# MTB Sunday 8-1 Meriden Mtn



## powhunter (Jul 30, 2009)

Me and JP are hitting MM around 12. Gonna cook up some burgers at the end of the ride, and suck down a few brewhas....Space is limited...sign up now!!

Steveo


----------



## severine (Jul 30, 2009)

You just keep trying, don't you? 

I'm not in riding shape yet thanks to reinjuring my knee this spring, but I will get out there with you guys before the season is up! Knee is starting to tolerate stationary bike hills much better.
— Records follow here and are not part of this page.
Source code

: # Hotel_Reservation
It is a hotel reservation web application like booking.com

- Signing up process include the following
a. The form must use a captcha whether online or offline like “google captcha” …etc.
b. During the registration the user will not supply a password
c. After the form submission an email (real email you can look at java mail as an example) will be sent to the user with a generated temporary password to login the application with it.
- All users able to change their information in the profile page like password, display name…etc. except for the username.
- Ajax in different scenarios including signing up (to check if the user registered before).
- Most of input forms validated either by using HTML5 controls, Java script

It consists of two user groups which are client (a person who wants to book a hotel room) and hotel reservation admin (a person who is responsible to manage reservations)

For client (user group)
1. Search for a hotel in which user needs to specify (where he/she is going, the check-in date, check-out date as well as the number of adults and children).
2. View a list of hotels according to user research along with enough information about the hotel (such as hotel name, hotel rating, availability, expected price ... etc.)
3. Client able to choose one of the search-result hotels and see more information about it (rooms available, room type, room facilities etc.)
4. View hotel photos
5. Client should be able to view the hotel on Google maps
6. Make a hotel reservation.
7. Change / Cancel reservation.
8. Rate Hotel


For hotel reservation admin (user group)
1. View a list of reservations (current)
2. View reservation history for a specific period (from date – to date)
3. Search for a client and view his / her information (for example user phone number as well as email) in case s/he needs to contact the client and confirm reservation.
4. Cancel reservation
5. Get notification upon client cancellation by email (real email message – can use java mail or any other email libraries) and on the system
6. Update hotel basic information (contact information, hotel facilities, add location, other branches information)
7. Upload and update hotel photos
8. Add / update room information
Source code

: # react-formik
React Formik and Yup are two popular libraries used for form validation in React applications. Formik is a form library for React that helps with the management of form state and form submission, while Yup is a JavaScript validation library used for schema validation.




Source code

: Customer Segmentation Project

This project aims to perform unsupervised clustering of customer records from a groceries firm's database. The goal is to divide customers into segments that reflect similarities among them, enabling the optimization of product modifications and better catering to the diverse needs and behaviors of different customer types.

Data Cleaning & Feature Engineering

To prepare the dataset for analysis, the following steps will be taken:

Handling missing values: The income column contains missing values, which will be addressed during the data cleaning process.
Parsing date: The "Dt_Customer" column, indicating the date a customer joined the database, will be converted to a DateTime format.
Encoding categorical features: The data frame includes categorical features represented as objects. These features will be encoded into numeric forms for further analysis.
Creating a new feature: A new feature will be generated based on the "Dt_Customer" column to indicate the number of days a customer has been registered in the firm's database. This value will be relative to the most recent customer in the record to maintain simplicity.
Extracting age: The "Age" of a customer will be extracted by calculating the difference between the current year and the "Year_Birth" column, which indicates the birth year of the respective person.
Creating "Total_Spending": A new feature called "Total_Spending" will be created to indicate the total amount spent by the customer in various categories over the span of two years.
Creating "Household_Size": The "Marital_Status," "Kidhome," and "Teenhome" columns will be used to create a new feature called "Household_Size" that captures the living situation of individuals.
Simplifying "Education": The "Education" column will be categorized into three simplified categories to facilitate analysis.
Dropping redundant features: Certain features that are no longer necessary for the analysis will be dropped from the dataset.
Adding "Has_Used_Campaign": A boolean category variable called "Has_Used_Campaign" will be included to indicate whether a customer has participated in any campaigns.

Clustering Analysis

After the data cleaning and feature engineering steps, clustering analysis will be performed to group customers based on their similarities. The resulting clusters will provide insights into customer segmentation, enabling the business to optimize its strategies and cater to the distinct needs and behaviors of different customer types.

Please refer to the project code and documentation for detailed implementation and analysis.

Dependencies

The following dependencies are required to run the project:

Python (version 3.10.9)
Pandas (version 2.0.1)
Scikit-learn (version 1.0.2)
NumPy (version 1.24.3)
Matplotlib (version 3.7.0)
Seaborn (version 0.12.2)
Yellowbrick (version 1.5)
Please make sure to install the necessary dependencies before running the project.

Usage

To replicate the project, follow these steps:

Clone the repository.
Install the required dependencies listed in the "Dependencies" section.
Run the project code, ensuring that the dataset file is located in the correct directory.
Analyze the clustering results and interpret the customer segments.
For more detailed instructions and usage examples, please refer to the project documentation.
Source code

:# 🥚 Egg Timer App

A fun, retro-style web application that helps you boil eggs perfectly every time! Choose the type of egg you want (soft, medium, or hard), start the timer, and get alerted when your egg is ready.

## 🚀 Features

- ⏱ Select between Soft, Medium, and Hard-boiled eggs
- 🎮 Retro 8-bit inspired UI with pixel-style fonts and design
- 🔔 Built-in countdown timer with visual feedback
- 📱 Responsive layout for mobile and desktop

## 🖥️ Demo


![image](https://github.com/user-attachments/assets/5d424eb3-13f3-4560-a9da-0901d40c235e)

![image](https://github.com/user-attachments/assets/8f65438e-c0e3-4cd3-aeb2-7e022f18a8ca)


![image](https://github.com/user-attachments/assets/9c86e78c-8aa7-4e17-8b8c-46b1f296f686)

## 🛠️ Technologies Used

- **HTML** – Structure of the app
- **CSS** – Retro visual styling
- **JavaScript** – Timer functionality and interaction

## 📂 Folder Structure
Soon!


----------



## Trev (Jul 30, 2009)

If Lynn Woods falls through, I am in.


----------



## powhunter (Aug 1, 2009)

JP bailed ....


----------



## o3jeff (Aug 1, 2009)

I can probably do a afternoon ride,3 or 4 maybe.


----------



## powhunter (Aug 1, 2009)

Yea that might work....Trying to get 2knees aboard as well....

steveo


----------



## powhunter (Aug 2, 2009)

If this shit blows over im still down....doesnt look pretty...too bad its not a pow noreaster in dec!!!


----------



## o3jeff (Aug 2, 2009)

I'm around all day, let me know what you decide.


----------



## powhunter (Aug 2, 2009)

This ride was 86d due to ncp.......hope to get out tomorrow!!  28 more days till MT. Hood  yea!!


----------



## bvibert (Aug 3, 2009)

Bummer you guys got skunked by the rain.  Next time roll your lazy asses out of bed before the rain comes in.


----------



## Trev (Aug 3, 2009)

bvibert said:


> Bummer you guys got skunked by the rain.  Next time roll your lazy asses out of bed before the rain comes in.



lol - am guilty of this as well.. my days off I tend to avoid the 5am up and out of bed deals... usually because I went to sleep at 1 or 2 am...  /shrug

Anyhoooooo.....


----------



## 2knees (Aug 3, 2009)

I saw the weather forecast on saturday so i decided to have a bender at my house on saturday night instead of living clean and riding yesterday.


----------